The process begins with the conjecturer generating a new conjecture from a seed theorem and its existing proof. The prover then attempts to prove statements from both the existing dataset and the generated conjectures. The algorithm iteratively reinforces the conjecturer with conjectures that are solvable but challenging, while the prover is trained to prove these conjectures. This is visualized in Figure 1.

Figure 1: Self-play Theorem Prover (STP).

Execution of Self-play Training

The STP operates in a loop comprising several core steps:

Initialization: The model is initialized with supervised fine-tuning (SFT) on an existing proof library. The data encompasses theorem-proof pairs for the prover and theorem-lemma-conjecture triplets for the conjecturer.
Conjecture and Proof Generation: The conjecturer generates new conjectures and the prover attempts to establish proofs (Steps 1 and 2). A collection of inputs is curated from successfully proven existing theorems, and lemmas are extracted to focus conjecture generation.
Training Signals and Rewards: The empirically successful proofs inform the training signal for the prover (Step 3). For the conjecturer, generated conjectures undergo screening based on factors such as provability, elegance, and approachability, with rewards designed to enhance diversity and challenge.
Re-training: To combat training instabilities and ensure sustained model improvement, a final re-training stage is performed on both the given dataset and successful proofs from generated conjectures.

Comparison and Analysis

The STP's efficacy was rigorously tested using both Lean and Isabelle formal provers. The paper details the process of initial model fine-tuning, periodic refreshes to maintain training efficacy, and thoughtful management of training resources to avoid compute wastage.
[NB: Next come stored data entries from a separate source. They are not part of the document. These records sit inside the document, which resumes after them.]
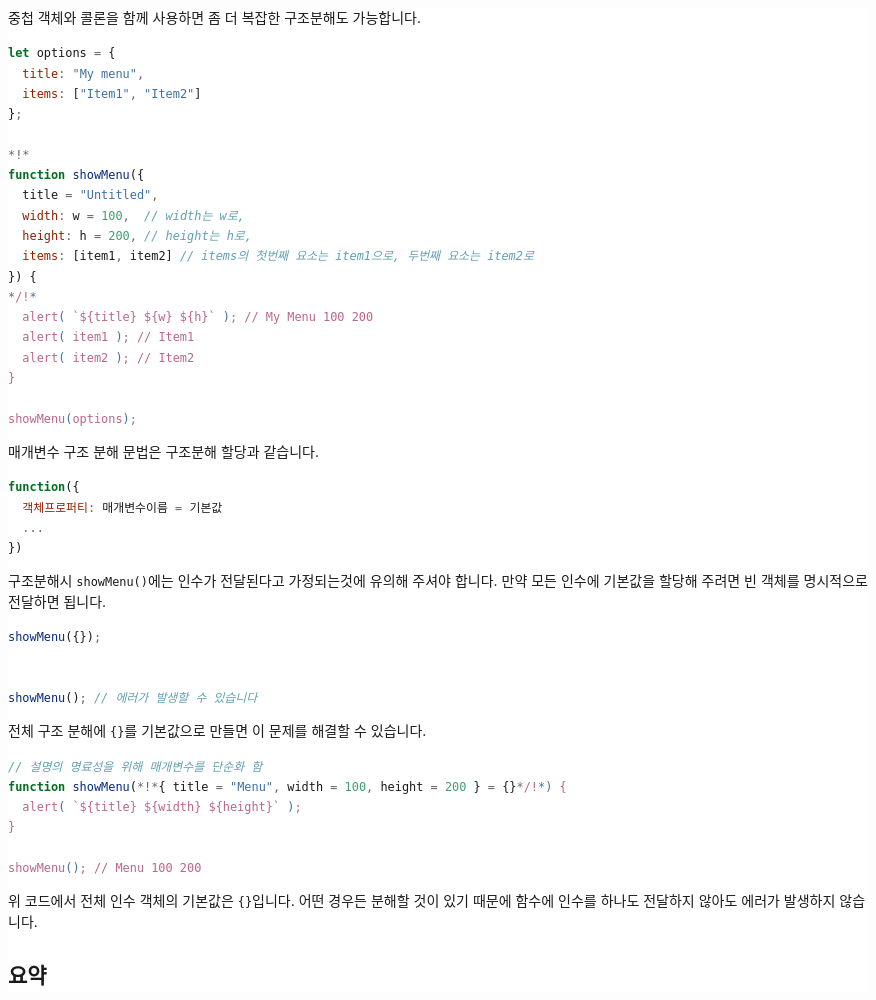중첩 객체와 콜론을 함께 사용하면 좀 더 복잡한 구조분해도 가능합니다.

```js run
let options = {
  title: "My menu",
  items: ["Item1", "Item2"]
};

*!*
function showMenu({
  title = "Untitled",
  width: w = 100,  // width는 w로,
  height: h = 200, // height는 h로,
  items: [item1, item2] // items의 첫번째 요소는 item1으로, 두번째 요소는 item2로
}) {
*/!*
  alert( `${title} ${w} ${h}` ); // My Menu 100 200
  alert( item1 ); // Item1
  alert( item2 ); // Item2
}

showMenu(options);
```

매개변수 구조 분해 문법은 구조분해 할당과 같습니다.
```js
function({
  객체프로퍼티: 매개변수이름 = 기본값
  ...
})
```

구조분해시 `showMenu()`에는 인수가 전달된다고 가정되는것에 유의해 주셔야 합니다. 만약 모든 인수에 기본값을 할당해 주려면 빈 객체를 명시적으로 전달하면 됩니다.

```js
showMenu({});


showMenu(); // 에러가 발생할 수 있습니다
```

전체 구조 분해에 `{}`를 기본값으로 만들면 이 문제를 해결할 수 있습니다.


```js run
// 설명의 명료성을 위해 매개변수를 단순화 함
function showMenu(*!*{ title = "Menu", width = 100, height = 200 } = {}*/!*) {
  alert( `${title} ${width} ${height}` );
}

showMenu(); // Menu 100 200
```

위 코드에서 전체 인수 객체의 기본값은 `{}`입니다. 어떤 경우든 분해할 것이 있기 때문에 함수에 인수를 하나도 전달하지 않아도 에러가 발생하지 않습니다.

## 요약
The experimental results reveal that STP surpasses existing methods in scalability, reflected in the substantial performance boost on LeanWorkbook and various competitive benchmarks such as miniF2F and ProofNet.

Figure 2: The cumulative pass rates of STP, expert iteration, and parallel sampling on LeanWorkbook.

Empirical Evaluations and Detailed Comparisons

Results with Lean

The STP demonstrated a cumulative pass rate of 26.3% on the LeanWorkbook dataset, outperforming previous best records achieved via expert iteration. As shown in Figure 2, STP exhibits superior scaling in performance relative to other strategies, achieving significant breakthroughs while maintaining computational efficiency.

Furthermore, when evaluated on benchmarks like miniF2F-test and Proofnet-test, STP attained outstanding scores of 61.1% (pass@3200) and 23.1% (pass@3200) respectively, reflecting improvements over previously leading models. The ablation study confirms that generated conjectures provide denser training signals, critically enhancing learning efficacy.

Results with Isabelle

During the Isabelle experiments, STP training displayed better scalability compared to the expert iteration baseline, effectively leveraging the math-focused model Llemma-7b, as illustrated in Figure 3.

Figure 3: Left: Cumulative pass rate on LeanWorkbook (translated into Isabelle) of STP, expert iteration, and parallel sampling.

Ablation studies further validate the hypothesis that the training signals from generated conjectures were pivotal for performance gains.

Conclusion

The STP framework stands as a significant advancement in the ability of LLMs to conduct formal theorem proving in environments constrained by limited data. By mimicking a human-like iterative conjecturing and proving process, STP self-improves without the dependency on large external databases of propositions. This approach shows potential scalability across various formal proof environments and natural language-to-formal language applications, setting the stage for future developments in achieving AGI in reasoning tasks. The continued development and application of techniques like STP can have significant implications for the future of automated reasoning and formal theorem proving, paving the way for groundbreaking innovations in logical reasoning capabilities.